UPDATE and DELETE operations behave differently because they rely on an initial table read before they do any writes. Given that concurrent transactions are invisible to each other, both UPDATEs and DELETEs have to read a snapshot of the data from the last commit. When the first UPDATE or DELETE releases its lock, the second UPDATE or DELETE needs to determine whether the data that it is going to work with is potentially stale. It will not be stale, because the second transaction does not obtain its snapshot of data until after the first transaction has released its lock.
Potential deadlock situation
for concurrent write transactions involving multiple tables
When transactions involve updates of more than one table, there is always the possibility of concurrently running transactions becoming deadlocked when they both try to write to the same set of tables. A transaction releases all of its table locks at once when it either commits or rolls back; it doesn't relinquish locks one at a time.
For example, suppose that transactions T1 and T2 start at roughly the same time. If T1 starts writing to table A and T2 starts writing to table B, both transactions can proceed without conflict. However, if T1 finishes writing to table A and needs to start writing to table B, it won’t be able to proceed because T2 still holds the lock on B. Similarly, if T2 finishes writing to table B and needs to start writing to table A, it will not be able to proceed either because T1 still holds the lock on A. Because neither transaction can release its locks until all its write operations are committed, neither transaction can proceed. To avoid this kind of deadlock, you need to schedule concurrent write operations carefully. For example, you should always update tables in the same order in transactions and, if specifying locks, lock tables in the same order before you perform any DML operations.
Potential deadlock situation
for concurrent write transactions involving a single table
In a snapshot isolation environment, deadlocks can occur when running concurrent write transactions on the same table. The snapshot isolation deadlock happens when concurrent INSERT or COPY statements are sharing a lock and making progress, and another statement needs to perform an operation (UPDATE, DELETE, MERGE, or DDL operation) that requires an exclusive lock on the same table.
Consider the following scenario:
Transaction 1 (T1):
INSERT/COPY INTO table_A;
Transaction 2 (T2):
INSERT/COPY INTO table_A;
<UPDATE/DELETE/MERGE/DDL statement> table_A
A deadlock can occur when multiple transactions with INSERT or COPY operations are running concurrently on the same table with a shared lock, and one of those transactions follows its pure write operation with an operation that requires an exclusive lock, such as an UPDATE, MERGE, DELETE, or DDL statement.
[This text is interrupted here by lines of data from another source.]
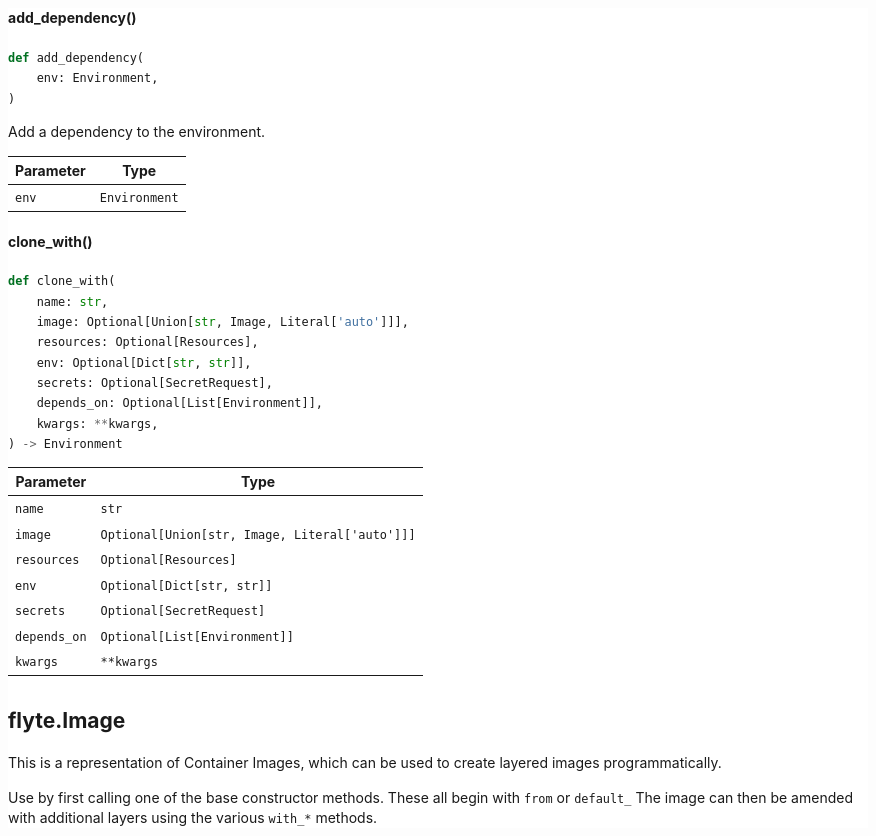 
#### add_dependency()

```python
def add_dependency(
    env: Environment,
)
```
Add a dependency to the environment.


| Parameter | Type |
|-|-|
| `env` | `Environment` |

#### clone_with()

```python
def clone_with(
    name: str,
    image: Optional[Union[str, Image, Literal['auto']]],
    resources: Optional[Resources],
    env: Optional[Dict[str, str]],
    secrets: Optional[SecretRequest],
    depends_on: Optional[List[Environment]],
    kwargs: **kwargs,
) -> Environment
```
| Parameter | Type |
|-|-|
| `name` | `str` |
| `image` | `Optional[Union[str, Image, Literal['auto']]]` |
| `resources` | `Optional[Resources]` |
| `env` | `Optional[Dict[str, str]]` |
| `secrets` | `Optional[SecretRequest]` |
| `depends_on` | `Optional[List[Environment]]` |
| `kwargs` | `**kwargs` |

## flyte.Image

This is a representation of Container Images, which can be used to create layered images programmatically.

Use by first calling one of the base constructor methods. These all begin with `from` or `default_`
The image can then be amended with additional layers using the various `with_*` methods.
To avoid the deadlock in these situations, you can separate statements requiring an exclusive lock (UPDATE/MERGE/DELETE/DDL statements) to a different transaction so that any INSERT/COPY statements can progress simultaneously, and the statements requiring exclusive locks can execute after them. Alternatively, for transactions with INSERT/COPY statements and MERGE/UPDATE/MERGE statements on same table, you can include retry logic in your applications to work around potential deadlocks.